Find and copy each line in the material below where the string "lstlisting" occurs.
** DATA TO PROCESS follows **
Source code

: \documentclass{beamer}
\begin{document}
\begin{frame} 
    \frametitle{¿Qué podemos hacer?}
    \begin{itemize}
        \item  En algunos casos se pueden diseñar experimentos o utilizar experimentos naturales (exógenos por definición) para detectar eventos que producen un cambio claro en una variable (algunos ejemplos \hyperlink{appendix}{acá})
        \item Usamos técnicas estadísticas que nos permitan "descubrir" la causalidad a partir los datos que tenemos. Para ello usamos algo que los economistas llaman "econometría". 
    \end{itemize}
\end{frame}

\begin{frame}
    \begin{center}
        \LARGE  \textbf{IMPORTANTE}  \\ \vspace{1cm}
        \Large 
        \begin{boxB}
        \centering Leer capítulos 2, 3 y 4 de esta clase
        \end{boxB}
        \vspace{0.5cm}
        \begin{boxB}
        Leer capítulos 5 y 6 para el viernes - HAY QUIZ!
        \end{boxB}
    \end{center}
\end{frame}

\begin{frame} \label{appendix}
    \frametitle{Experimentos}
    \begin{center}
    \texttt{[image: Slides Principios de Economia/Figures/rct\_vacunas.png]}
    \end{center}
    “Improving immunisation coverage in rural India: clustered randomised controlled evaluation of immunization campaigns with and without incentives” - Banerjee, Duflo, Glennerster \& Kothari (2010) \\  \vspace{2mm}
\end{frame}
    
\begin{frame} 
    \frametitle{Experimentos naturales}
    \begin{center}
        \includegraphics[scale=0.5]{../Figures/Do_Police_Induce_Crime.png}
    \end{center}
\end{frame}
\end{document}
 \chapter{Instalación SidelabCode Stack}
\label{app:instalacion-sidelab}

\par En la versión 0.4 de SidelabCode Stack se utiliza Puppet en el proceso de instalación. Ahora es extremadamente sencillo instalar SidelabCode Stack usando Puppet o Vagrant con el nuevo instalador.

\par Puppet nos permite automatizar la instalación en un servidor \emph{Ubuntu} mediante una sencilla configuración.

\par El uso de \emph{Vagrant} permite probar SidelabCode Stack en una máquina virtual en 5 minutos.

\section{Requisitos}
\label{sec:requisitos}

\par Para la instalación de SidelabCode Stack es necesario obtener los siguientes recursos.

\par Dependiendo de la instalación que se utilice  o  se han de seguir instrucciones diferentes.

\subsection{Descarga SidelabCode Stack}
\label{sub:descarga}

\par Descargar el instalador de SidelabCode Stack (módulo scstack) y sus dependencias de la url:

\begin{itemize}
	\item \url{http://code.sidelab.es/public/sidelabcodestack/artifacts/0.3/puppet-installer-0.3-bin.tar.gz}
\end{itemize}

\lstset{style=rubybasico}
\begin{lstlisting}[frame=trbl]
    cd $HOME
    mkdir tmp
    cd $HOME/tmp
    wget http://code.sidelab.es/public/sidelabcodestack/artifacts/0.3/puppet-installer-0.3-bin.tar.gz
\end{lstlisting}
** End of DATA TO PROCESS **
> **RESPONSE**:
\begin{lstlisting}[frame=trbl]
\end{lstlisting}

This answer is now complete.